▶

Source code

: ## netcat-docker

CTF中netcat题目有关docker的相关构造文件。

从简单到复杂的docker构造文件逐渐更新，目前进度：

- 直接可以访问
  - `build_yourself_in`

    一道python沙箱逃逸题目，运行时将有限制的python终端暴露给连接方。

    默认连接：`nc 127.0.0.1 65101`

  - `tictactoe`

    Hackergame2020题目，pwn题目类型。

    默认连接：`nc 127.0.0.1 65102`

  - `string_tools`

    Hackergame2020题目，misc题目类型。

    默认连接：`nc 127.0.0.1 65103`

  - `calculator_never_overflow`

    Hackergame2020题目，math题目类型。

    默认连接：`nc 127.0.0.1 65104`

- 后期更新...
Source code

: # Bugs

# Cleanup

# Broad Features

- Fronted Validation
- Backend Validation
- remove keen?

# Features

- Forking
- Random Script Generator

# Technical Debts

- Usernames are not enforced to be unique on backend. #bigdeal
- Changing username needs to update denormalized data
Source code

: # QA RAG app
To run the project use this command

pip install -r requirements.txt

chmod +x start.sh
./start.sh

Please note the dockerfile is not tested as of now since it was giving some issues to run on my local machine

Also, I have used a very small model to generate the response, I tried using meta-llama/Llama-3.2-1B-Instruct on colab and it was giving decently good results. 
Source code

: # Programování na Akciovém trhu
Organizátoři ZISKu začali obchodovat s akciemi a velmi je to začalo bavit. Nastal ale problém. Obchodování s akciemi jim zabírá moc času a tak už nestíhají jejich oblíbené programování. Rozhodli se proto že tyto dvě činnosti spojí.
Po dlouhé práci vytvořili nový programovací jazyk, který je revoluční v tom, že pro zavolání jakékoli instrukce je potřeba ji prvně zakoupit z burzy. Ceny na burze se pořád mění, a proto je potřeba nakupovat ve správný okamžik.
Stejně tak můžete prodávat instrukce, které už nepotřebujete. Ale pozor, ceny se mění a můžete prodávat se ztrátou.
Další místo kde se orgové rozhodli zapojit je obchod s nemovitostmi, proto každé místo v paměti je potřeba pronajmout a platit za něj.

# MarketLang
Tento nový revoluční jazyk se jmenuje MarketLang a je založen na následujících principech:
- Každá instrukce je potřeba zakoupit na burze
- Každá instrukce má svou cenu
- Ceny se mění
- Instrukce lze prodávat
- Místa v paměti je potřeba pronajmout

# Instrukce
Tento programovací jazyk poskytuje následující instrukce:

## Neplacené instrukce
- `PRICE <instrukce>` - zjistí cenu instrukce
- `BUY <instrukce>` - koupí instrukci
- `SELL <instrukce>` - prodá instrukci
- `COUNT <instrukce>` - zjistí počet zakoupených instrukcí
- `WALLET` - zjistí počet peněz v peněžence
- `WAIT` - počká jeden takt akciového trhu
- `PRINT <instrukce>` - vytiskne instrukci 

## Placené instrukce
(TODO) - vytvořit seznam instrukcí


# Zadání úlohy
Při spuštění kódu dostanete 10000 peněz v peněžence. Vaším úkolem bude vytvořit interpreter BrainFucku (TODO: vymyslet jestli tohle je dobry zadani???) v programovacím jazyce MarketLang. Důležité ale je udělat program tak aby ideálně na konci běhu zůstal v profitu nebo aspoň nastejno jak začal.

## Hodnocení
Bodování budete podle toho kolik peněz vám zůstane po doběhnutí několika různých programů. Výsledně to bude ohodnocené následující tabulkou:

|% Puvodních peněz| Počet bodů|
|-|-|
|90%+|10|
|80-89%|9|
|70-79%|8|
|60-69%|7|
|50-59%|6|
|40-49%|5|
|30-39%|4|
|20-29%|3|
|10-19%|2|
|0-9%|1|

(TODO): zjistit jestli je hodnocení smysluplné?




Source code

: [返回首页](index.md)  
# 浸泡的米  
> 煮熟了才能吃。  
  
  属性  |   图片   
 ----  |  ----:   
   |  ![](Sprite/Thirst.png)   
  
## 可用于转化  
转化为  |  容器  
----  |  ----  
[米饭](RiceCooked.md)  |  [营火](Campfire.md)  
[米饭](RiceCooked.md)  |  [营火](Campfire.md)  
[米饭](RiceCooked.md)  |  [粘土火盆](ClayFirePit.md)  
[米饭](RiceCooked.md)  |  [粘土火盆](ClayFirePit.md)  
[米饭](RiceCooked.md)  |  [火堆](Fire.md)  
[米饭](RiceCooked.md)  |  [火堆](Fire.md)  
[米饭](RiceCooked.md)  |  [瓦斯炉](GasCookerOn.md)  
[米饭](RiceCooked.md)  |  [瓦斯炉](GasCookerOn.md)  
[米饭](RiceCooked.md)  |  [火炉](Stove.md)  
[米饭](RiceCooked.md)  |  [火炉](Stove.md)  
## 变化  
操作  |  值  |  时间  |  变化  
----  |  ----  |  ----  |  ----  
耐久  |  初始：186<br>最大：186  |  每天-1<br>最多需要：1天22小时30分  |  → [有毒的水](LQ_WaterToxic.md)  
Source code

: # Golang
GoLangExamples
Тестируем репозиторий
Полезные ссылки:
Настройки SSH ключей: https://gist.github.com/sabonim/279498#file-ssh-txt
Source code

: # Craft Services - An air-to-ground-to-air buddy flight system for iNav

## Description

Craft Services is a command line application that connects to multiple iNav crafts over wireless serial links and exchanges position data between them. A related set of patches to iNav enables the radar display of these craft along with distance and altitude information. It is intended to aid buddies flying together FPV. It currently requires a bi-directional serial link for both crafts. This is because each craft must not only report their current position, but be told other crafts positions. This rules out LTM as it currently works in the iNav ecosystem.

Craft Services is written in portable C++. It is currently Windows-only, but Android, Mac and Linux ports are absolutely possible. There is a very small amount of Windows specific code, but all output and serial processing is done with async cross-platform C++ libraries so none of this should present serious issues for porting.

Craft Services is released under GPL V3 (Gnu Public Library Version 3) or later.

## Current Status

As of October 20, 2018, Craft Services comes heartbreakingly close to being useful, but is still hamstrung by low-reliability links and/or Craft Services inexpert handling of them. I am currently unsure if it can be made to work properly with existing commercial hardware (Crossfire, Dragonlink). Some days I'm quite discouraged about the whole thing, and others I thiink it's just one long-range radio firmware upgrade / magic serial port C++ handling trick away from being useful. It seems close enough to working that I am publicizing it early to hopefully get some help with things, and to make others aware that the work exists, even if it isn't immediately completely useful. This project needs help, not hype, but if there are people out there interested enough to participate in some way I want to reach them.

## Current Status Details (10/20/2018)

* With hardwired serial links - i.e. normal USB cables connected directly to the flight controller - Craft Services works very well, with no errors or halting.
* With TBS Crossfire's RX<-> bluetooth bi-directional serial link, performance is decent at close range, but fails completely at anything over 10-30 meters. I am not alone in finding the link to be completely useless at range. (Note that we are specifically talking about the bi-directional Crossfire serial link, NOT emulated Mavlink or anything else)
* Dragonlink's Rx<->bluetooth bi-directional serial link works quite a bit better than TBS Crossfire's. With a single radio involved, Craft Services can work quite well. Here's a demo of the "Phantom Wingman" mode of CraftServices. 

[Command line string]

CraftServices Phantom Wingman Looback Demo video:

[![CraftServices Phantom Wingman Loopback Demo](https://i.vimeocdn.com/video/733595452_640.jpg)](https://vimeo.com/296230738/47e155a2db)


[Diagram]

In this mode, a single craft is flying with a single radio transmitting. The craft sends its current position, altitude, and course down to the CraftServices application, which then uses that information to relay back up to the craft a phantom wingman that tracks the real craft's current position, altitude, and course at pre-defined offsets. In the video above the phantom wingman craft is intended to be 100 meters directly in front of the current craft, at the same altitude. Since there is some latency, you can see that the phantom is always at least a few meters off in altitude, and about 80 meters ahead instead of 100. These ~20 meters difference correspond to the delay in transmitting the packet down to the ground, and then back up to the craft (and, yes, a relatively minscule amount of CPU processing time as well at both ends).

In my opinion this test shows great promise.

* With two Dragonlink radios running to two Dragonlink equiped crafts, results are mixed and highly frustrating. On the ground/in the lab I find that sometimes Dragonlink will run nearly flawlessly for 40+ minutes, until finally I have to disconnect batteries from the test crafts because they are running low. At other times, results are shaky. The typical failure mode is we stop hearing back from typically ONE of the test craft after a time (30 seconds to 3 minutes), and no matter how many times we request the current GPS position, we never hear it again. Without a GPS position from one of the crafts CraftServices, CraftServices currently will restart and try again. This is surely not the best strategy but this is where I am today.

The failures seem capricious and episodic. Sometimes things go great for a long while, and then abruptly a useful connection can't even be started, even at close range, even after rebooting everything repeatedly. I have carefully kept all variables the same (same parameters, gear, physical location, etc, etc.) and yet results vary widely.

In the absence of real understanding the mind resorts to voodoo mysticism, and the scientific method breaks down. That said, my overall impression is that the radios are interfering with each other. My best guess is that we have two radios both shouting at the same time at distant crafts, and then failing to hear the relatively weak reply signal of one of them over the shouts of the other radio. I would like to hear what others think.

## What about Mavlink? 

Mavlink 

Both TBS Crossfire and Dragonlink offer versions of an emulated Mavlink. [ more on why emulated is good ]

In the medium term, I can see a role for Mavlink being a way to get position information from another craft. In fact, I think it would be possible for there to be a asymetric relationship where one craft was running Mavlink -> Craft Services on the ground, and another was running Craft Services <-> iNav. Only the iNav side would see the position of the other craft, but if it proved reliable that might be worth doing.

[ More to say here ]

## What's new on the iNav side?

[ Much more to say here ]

◀

From the material above, please return each line containing "peněžence".

- `WALLET` - zjistí počet peněz v peněžence
Při spuštění kódu dostanete 10000 peněz v peněžence. Vaším úkolem bude vytvořit interpreter BrainFucku (TODO: vymyslet jestli tohle je dobry zadani???) v programovacím jazyce MarketLang. Důležité ale je udělat program tak aby ideálně na konci běhu zůstal v profitu nebo aspoň nastejno jak začal.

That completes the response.